> [THE TASK]
Provide only the number of lines in the records below that include "timeline".

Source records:
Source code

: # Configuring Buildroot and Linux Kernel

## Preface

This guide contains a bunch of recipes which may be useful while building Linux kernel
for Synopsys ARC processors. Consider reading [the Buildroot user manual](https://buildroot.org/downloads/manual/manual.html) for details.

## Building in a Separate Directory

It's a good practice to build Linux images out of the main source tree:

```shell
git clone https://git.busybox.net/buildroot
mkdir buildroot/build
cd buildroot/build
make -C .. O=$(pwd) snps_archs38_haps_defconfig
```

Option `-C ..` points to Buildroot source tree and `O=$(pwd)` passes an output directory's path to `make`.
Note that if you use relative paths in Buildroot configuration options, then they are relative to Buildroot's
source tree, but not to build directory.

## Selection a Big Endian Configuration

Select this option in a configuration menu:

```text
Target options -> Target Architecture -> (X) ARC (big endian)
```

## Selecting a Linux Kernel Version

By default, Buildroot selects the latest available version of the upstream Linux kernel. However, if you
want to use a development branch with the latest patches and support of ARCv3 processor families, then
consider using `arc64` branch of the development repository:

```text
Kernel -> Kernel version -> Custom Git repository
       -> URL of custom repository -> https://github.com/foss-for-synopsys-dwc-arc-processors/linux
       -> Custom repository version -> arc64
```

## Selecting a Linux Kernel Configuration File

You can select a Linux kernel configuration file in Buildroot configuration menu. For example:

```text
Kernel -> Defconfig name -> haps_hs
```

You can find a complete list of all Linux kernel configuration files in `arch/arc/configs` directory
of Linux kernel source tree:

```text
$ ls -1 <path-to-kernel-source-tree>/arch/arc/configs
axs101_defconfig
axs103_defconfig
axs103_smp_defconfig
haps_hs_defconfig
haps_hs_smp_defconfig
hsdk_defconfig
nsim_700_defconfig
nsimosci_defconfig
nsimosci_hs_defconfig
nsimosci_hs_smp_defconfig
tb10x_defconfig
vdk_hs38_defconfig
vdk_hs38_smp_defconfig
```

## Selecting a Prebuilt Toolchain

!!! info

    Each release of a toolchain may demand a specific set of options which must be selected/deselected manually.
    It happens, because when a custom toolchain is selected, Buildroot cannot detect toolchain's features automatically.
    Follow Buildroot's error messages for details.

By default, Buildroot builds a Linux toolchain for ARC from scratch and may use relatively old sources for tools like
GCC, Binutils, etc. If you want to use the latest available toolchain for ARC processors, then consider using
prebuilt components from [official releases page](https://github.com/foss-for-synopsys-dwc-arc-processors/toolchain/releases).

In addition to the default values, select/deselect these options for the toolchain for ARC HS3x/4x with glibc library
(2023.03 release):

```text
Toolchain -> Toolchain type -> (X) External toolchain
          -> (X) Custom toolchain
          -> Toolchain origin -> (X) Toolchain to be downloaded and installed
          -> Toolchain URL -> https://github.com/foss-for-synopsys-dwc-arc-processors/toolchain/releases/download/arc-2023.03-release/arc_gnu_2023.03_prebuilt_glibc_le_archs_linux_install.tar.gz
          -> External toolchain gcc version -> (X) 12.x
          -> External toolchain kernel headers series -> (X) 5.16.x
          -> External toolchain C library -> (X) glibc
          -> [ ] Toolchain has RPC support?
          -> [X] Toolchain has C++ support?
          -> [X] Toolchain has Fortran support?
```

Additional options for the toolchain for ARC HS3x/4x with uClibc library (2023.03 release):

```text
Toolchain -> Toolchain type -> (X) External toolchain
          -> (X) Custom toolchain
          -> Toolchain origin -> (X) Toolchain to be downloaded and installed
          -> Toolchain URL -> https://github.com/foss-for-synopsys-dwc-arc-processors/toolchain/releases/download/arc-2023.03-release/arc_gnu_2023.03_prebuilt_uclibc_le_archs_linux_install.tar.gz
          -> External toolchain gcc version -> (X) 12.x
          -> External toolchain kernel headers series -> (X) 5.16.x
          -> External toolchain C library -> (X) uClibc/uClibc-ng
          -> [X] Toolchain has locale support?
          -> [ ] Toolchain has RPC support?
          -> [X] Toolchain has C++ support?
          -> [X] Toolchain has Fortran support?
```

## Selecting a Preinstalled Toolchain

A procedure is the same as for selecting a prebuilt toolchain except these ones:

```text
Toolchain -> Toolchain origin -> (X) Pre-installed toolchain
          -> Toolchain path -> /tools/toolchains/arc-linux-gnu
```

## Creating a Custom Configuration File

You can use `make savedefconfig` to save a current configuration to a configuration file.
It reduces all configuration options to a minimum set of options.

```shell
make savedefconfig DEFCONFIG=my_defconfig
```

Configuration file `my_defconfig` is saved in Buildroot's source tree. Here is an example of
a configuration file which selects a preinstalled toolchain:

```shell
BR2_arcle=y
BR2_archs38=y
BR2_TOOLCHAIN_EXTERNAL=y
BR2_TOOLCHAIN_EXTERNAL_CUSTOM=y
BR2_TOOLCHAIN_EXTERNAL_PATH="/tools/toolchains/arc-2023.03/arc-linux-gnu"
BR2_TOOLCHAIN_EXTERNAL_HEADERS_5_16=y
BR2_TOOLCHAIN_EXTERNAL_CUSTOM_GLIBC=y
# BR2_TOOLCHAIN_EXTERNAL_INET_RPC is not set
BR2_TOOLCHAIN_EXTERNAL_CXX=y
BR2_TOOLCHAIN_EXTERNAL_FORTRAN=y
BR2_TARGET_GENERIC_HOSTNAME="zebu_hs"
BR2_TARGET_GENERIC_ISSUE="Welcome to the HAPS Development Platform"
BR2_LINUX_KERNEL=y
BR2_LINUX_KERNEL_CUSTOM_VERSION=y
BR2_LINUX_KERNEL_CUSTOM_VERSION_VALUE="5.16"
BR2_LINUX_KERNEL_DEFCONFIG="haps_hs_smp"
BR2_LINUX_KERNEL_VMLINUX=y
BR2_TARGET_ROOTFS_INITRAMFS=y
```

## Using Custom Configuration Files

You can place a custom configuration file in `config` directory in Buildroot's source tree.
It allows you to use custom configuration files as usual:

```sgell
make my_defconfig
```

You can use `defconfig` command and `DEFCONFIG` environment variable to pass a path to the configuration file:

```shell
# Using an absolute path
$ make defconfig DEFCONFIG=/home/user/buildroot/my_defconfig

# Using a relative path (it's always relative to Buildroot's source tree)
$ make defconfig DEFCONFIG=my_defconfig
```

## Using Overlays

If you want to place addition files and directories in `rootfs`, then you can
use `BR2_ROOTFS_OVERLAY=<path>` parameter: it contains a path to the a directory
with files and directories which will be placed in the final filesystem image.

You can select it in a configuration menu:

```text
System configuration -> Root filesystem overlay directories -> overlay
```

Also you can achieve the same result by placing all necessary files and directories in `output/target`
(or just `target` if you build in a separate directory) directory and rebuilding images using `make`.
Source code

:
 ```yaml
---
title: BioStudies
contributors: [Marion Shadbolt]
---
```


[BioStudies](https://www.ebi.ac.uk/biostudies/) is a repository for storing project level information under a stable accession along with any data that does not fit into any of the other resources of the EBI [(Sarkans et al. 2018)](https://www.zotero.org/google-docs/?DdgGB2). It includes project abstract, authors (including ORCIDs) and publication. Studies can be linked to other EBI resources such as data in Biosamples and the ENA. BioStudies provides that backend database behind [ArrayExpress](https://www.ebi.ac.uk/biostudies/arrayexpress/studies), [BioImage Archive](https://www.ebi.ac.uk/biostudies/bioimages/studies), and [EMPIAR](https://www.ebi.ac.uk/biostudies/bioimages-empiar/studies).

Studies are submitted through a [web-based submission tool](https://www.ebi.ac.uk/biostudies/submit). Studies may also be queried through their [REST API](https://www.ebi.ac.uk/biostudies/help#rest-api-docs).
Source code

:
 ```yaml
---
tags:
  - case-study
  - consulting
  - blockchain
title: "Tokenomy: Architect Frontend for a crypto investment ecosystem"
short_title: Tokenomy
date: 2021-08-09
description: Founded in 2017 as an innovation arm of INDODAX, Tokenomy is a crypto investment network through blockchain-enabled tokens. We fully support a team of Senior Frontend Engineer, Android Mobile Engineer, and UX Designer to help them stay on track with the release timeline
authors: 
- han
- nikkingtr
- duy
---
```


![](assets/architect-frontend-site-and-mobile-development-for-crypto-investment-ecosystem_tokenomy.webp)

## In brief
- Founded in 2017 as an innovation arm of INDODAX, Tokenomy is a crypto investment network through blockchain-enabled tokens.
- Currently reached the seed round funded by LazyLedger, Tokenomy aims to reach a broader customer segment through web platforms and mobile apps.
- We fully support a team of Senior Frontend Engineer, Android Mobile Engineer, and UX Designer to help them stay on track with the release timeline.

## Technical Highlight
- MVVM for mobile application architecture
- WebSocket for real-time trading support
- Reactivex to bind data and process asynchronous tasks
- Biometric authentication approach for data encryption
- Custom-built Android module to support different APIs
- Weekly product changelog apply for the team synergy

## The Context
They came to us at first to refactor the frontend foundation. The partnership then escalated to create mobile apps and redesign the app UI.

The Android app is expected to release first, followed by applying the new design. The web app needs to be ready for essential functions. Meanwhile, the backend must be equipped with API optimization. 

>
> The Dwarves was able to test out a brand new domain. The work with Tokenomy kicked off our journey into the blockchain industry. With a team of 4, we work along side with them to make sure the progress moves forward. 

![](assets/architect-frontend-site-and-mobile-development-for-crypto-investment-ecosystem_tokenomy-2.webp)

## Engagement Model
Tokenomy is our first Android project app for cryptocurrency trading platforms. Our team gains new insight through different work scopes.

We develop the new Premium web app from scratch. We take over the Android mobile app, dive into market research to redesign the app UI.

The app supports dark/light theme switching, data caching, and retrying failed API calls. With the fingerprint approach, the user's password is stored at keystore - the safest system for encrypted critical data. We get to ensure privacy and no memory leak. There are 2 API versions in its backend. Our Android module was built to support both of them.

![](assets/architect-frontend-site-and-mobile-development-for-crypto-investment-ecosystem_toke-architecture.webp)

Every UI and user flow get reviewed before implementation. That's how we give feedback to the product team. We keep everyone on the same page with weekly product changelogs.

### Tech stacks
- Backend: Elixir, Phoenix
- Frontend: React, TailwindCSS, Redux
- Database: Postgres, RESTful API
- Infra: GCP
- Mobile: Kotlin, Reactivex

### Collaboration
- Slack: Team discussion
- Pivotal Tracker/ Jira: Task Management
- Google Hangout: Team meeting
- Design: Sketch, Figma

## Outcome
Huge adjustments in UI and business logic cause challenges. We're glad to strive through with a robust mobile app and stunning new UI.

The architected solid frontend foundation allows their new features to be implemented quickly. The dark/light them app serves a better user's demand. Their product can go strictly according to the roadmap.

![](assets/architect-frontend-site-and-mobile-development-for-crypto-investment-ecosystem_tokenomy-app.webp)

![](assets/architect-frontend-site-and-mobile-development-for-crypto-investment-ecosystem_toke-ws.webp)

> [OUTPUT FOR THIS EXERCISE]
2